Journalist and film critic Doug Anderson was born in Neutral Bay in 1944. In this interview and house tour, recorded in 2015, Doug uses his extraordinarily vivid memories of childhood to paint a word picture of life in Neutral Bay from the last months of World War Two to the 1950s and 1960s, when European immigrants started to change the longstanding Anglo-Celtic culture of the area.

Doug also recalls his family house, ‘Strathaird’ at No 4 Highview Avenue, where he grew up and his parents entertained regularly. He remembers the arrival of ‘the developers’ who proceeded to change the built environment as the old homes were torn down to build flats in the late 1950s and 1960s. ‘Strathaird’, built in the early 1900s, was demolished in the 1970s.
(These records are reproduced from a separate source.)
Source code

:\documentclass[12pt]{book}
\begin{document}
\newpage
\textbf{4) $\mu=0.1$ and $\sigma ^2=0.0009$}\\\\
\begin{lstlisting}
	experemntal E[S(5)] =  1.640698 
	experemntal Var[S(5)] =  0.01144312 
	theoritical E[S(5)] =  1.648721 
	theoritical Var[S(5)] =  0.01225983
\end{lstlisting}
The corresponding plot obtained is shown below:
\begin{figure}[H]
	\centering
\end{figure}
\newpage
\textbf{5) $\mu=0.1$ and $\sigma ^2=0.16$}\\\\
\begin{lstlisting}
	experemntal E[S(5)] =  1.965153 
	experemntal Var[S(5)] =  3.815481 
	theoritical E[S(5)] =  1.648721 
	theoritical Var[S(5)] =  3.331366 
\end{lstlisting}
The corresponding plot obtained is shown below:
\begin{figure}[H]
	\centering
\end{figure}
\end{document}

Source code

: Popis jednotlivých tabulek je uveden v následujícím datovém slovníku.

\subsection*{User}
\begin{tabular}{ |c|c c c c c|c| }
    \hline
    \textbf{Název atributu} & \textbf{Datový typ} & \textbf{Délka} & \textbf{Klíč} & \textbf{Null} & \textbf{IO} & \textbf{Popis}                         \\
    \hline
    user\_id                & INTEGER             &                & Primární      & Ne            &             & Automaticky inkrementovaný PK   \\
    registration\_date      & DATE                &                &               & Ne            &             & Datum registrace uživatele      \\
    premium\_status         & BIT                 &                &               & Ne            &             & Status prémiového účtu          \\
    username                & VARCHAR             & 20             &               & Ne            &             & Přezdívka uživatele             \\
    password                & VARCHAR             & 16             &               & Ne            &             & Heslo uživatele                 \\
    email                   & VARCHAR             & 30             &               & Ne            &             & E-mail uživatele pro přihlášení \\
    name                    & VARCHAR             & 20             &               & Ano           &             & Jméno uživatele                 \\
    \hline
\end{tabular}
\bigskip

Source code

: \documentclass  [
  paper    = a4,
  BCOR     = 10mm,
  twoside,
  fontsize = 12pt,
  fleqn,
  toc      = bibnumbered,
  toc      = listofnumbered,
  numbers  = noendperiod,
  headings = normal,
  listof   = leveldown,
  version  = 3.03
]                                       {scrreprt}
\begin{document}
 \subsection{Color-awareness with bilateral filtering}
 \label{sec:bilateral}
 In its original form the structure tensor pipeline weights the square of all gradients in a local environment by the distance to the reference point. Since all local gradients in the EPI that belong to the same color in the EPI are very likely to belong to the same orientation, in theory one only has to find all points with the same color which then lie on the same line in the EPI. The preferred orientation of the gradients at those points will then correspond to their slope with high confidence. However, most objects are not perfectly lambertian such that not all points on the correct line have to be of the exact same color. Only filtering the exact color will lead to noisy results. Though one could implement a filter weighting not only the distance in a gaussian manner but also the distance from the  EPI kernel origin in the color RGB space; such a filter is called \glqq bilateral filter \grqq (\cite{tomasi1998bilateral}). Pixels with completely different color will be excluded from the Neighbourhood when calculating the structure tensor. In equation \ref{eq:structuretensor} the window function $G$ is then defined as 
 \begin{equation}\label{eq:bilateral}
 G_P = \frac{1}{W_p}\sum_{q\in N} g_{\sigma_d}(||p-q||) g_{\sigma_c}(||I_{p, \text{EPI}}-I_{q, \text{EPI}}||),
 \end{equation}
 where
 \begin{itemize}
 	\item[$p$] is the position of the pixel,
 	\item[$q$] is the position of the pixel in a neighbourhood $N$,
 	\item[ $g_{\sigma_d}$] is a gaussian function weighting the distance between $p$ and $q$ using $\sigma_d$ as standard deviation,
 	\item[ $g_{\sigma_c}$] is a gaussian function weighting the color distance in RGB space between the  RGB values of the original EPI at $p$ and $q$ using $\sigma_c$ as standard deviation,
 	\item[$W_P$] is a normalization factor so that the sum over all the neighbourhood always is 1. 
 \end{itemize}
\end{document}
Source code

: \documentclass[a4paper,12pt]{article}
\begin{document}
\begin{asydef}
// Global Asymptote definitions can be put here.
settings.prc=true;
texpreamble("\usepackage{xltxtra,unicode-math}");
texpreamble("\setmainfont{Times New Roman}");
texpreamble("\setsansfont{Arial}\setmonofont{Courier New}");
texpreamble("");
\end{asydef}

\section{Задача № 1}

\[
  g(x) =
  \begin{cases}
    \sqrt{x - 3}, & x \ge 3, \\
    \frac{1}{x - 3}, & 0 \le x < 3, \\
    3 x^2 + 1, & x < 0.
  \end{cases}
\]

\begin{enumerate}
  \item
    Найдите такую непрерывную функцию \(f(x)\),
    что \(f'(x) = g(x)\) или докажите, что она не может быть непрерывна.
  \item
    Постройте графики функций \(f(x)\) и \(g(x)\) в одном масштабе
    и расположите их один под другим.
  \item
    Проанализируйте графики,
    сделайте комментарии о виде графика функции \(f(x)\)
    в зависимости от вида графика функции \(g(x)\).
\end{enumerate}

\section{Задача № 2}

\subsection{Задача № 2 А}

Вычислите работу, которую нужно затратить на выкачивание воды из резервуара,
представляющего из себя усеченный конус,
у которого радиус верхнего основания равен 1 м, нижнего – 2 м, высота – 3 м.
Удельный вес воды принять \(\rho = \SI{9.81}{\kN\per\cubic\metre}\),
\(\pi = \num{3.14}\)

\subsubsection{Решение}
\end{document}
The era of relentless development and demolition created opportunities for a young man who loved the fabric of past eras. Doug eventually bought a small late 19th century timber cottage in North Sydney which he turned into an eclectic two-storey house, in ‘a slow evolutionary process’ that entailed the reuse of gates, doors and windows rescued from condemned buildings. Of the informal acquisition of his beloved stained-glass windows, destined for the tip, he remarks: ‘We called it liberating, if we got there first they were fair game. We were recycling them.’